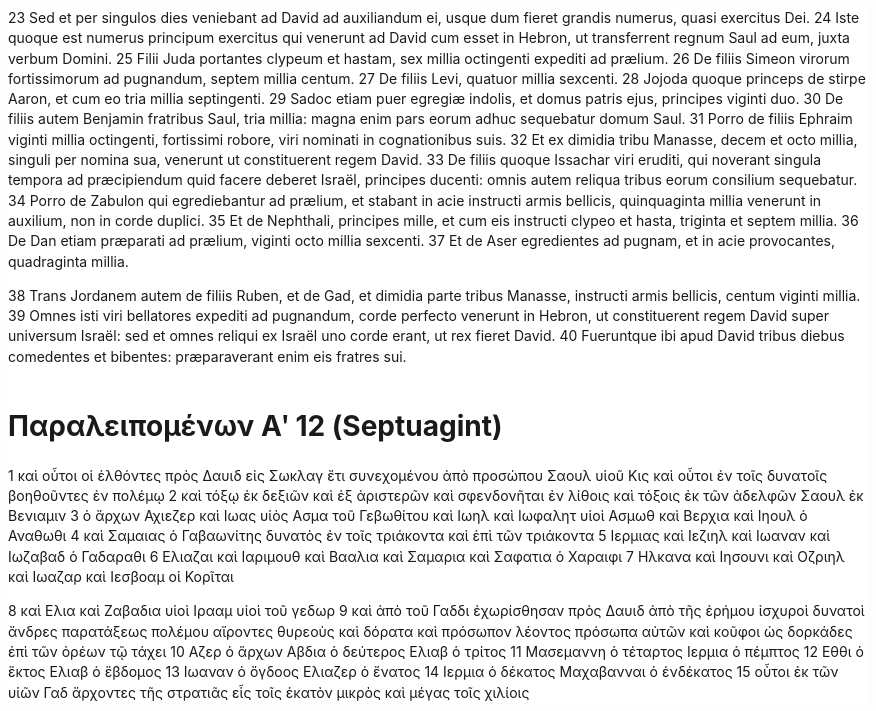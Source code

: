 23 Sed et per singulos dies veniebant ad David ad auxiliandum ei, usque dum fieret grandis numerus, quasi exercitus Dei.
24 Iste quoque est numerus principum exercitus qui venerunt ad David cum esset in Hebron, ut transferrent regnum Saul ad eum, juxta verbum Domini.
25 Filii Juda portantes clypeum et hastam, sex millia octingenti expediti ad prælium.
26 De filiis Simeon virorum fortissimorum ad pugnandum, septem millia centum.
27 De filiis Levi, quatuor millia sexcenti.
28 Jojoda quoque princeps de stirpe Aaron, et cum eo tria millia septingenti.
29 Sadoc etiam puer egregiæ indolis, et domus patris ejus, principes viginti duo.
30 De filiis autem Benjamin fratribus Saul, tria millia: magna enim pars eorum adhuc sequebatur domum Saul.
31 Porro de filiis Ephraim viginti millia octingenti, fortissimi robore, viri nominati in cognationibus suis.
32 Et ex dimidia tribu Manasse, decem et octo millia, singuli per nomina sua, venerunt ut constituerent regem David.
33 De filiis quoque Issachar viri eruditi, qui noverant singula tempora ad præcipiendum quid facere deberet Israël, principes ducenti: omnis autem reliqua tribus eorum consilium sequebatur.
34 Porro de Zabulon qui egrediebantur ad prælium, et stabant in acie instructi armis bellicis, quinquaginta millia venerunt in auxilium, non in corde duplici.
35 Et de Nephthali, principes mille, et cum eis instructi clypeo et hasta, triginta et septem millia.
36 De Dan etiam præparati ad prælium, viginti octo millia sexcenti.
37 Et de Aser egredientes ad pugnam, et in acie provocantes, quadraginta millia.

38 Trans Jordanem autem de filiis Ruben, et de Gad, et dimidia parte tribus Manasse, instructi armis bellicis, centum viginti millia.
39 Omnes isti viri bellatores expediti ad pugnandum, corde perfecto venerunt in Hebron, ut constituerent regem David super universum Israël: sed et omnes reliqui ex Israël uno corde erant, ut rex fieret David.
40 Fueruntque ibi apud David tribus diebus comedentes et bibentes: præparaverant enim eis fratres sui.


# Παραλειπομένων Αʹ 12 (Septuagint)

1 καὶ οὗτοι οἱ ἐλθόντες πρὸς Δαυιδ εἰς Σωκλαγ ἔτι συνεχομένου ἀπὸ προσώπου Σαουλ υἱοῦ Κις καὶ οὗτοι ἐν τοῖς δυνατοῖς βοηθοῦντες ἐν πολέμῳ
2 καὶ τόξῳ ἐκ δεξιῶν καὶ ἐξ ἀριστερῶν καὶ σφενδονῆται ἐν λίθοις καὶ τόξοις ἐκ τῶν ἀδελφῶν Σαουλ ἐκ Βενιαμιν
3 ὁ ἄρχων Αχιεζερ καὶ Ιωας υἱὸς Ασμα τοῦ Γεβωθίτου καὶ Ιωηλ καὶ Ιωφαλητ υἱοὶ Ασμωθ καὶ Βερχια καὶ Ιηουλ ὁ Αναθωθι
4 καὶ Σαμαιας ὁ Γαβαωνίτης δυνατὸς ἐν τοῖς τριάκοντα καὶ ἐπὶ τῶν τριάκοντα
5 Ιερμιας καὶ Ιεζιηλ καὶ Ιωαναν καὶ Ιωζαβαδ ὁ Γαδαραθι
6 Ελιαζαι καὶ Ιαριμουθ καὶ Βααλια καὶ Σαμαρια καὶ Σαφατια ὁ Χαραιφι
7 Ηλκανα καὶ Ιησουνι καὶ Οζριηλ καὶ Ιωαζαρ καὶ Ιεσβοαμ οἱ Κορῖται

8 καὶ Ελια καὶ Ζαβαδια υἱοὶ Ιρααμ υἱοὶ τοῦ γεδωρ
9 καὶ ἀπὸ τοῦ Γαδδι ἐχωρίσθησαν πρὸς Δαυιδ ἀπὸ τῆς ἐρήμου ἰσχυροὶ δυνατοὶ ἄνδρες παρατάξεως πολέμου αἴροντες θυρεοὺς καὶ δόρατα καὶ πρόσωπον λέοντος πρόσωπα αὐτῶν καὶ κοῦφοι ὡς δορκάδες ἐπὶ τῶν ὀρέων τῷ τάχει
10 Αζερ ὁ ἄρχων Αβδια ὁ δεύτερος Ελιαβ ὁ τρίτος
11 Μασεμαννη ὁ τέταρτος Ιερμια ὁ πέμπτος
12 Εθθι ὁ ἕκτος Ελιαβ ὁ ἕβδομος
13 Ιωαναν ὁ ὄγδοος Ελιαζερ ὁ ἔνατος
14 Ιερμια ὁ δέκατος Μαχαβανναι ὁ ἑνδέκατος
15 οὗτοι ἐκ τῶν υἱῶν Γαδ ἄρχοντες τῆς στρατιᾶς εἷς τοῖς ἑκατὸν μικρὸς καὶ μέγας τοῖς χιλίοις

____

= ASSIGNMENT =
The lines to extract from the data above begin with the line containing "40 Fueruntque ibi" and end with the line containing "6 Ελιαζαι καὶ". Extract them exactly, including both.

= FINAL ANSWER =
40 Fueruntque ibi apud David tribus diebus comedentes et bibentes: præparaverant enim eis fratres sui.


# Παραλειπομένων Αʹ 12 (Septuagint)

1 καὶ οὗτοι οἱ ἐλθόντες πρὸς Δαυιδ εἰς Σωκλαγ ἔτι συνεχομένου ἀπὸ προσώπου Σαουλ υἱοῦ Κις καὶ οὗτοι ἐν τοῖς δυνατοῖς βοηθοῦντες ἐν πολέμῳ
2 καὶ τόξῳ ἐκ δεξιῶν καὶ ἐξ ἀριστερῶν καὶ σφενδονῆται ἐν λίθοις καὶ τόξοις ἐκ τῶν ἀδελφῶν Σαουλ ἐκ Βενιαμιν
3 ὁ ἄρχων Αχιεζερ καὶ Ιωας υἱὸς Ασμα τοῦ Γεβωθίτου καὶ Ιωηλ καὶ Ιωφαλητ υἱοὶ Ασμωθ καὶ Βερχια καὶ Ιηουλ ὁ Αναθωθι
4 καὶ Σαμαιας ὁ Γαβαωνίτης δυνατὸς ἐν τοῖς τριάκοντα καὶ ἐπὶ τῶν τριάκοντα
5 Ιερμιας καὶ Ιεζιηλ καὶ Ιωαναν καὶ Ιωζαβαδ ὁ Γαδαραθι
6 Ελιαζαι καὶ Ιαριμουθ καὶ Βααλια καὶ Σαμαρια καὶ Σαφατια ὁ Χαραιφι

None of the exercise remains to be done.